Optimal Consumption, Investment, Insurance and Annuitisation Over the Life Cycle

Significant Achievements, Anticipated Outcomes and Future Work

We have determined the optimal values of consumption, investment, life insurance and annuitisation over our individual's life cycle. We have also been able to determine the expected paths of these control variables as well as the expected path of the state variables (wealth and income). Thus we have achieved our stated objectives.

Our results show that expected optimal consumption in this model is hump shaped during the individual's working life, then rises following retirement. We explain this using the buffer stock and life cycle theories of consumption. We find investment is expected to be initially lower than in an environment with safe income; it then rises to exceed the safe case, then trends down to the safe level at retirement. Following retirement investment is at Merton ratio. Life insurance and annuitisation follow similar patterns to the case of safe income. Risky income does, however, lead to later and less optimal annuitisation - thus it contributes to the observed thinness of annuity markets.

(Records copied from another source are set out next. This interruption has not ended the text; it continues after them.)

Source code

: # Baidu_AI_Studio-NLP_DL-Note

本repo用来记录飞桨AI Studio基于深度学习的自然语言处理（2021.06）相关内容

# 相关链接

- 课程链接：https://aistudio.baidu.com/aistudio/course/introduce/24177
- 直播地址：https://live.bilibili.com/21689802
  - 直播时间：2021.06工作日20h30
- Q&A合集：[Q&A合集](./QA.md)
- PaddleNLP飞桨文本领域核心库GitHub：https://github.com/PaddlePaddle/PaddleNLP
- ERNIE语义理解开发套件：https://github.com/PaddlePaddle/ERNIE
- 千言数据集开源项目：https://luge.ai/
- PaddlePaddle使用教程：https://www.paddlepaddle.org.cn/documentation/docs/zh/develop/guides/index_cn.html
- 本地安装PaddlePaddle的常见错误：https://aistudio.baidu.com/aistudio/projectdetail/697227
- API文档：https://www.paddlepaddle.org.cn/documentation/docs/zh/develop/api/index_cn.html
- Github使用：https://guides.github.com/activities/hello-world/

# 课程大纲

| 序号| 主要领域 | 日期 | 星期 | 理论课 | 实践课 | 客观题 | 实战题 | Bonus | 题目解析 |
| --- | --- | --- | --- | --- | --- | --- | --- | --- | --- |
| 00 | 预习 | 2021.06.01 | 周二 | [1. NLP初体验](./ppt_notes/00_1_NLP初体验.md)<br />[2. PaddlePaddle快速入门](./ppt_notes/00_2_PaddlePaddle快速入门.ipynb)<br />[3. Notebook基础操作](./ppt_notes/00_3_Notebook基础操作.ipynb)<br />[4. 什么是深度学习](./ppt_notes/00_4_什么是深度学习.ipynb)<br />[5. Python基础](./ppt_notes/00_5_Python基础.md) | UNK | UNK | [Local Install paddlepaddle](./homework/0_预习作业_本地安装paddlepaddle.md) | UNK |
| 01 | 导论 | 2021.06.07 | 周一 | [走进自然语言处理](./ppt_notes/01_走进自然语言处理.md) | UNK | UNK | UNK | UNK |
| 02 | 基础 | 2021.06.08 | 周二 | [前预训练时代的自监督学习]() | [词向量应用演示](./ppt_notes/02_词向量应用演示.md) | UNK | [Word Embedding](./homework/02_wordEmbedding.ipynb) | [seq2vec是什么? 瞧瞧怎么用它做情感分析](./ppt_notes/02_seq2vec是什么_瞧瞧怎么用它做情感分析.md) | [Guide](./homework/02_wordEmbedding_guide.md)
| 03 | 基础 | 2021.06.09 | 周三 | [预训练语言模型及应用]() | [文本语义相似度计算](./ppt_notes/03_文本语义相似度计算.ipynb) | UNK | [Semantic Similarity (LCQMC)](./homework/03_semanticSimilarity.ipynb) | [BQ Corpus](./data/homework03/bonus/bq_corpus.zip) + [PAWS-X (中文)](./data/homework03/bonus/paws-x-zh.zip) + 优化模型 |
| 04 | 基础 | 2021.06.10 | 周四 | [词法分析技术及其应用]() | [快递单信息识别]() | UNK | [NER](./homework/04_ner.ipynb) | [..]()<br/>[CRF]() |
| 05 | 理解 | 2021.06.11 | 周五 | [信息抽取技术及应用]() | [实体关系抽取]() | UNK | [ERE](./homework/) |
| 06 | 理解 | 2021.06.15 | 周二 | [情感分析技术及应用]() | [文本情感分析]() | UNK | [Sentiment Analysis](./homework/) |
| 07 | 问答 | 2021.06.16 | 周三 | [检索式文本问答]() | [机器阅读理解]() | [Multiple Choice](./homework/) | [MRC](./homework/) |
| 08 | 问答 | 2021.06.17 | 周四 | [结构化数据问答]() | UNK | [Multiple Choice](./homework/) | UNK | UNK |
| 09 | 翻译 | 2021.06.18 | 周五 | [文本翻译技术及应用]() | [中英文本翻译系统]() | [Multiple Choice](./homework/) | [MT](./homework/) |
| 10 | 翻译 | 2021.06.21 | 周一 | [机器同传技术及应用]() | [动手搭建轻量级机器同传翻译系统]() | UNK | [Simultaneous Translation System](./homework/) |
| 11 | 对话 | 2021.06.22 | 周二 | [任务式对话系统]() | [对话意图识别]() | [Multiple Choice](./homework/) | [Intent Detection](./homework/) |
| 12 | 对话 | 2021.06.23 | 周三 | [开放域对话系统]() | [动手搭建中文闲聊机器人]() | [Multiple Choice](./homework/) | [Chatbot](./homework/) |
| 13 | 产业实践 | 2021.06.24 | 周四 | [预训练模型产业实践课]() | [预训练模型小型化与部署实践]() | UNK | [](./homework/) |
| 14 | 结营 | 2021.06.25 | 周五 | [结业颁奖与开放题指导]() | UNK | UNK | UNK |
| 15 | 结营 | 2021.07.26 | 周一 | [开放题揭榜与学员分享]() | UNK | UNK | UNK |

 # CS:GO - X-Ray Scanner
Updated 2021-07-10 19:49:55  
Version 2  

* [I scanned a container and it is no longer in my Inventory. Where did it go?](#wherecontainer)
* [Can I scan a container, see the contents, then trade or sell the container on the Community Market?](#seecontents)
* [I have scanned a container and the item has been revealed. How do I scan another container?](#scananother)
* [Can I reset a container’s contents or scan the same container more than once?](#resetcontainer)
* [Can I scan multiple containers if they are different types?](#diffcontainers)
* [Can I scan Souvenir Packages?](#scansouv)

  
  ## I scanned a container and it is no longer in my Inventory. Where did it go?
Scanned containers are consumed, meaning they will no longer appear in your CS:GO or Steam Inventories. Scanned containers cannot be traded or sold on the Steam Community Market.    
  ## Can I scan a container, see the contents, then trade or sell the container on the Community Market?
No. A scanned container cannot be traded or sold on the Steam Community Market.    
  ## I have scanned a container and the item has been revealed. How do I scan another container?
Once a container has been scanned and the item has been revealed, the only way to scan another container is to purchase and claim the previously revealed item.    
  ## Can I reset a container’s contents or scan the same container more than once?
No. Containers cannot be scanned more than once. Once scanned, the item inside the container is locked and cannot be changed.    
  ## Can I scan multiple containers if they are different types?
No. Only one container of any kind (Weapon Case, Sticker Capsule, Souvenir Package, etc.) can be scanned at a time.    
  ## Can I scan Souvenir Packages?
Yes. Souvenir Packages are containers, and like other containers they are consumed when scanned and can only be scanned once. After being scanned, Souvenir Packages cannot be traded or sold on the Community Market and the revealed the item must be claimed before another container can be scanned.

These are novel and interesting results and the result of techniques up to now little used in economics. Future work would involve extensions to the model. Of particular interest is the introduction of jump processes to model periods of unemployment as well as major market events. Correlation between the income and risky asset return process is also of interest.

Computational Techniques Used

The Hamilton-Jacobi-Bellman equation that gives the solution to our problem is a parabolic partial differential equation. This is solved using a Markov chain approximation technique developed by Kushner & Dupuis (2001). Here the method was implemented in a recursive fashion on a two-dimensional grid of state variables, which is an explicit scheme. Such an approach not only gives the values of the optimal controls, but as transition probabilities are available from the Markov chain we can also determine the expected values of the optimal controls. Also, using an adaptive procedure developed by Fitzpatrick & Fleming (1991), we are able to vary the backwards recursive step depending on the smoothness of the value function. This reduces computation time.

The solution method was coded by the principal investigator in C and parallelised by the High Performance Support Unit at the University of New South Wales. For the parameterisation of the model adopted we found a grid of 1000 x 1000 points gave good results.

Publications, Awards and External Funding

External Funding and Awards

Future work, to be undertaken under Australia Research Council Discovery-Projects Grant DP0209429, will use the results and methods developed of this current work.

Publications

T.S. Purcal, Growing old gracefully: optimal financial behaviour over a stochastic life cycle, PhD Thesis, University of New South Wales, Sydney, Australia, 2003, xiv+186pp.
J. Piggott, S. Purcal, M. Williams, Retirement provision: accumulation, security and insurance, in T. Tachibanaki (ed.), The economics of social security in Japan, Edward Elgar Publishing, 2004, chapter 7, ISBN 1-84376-682-5.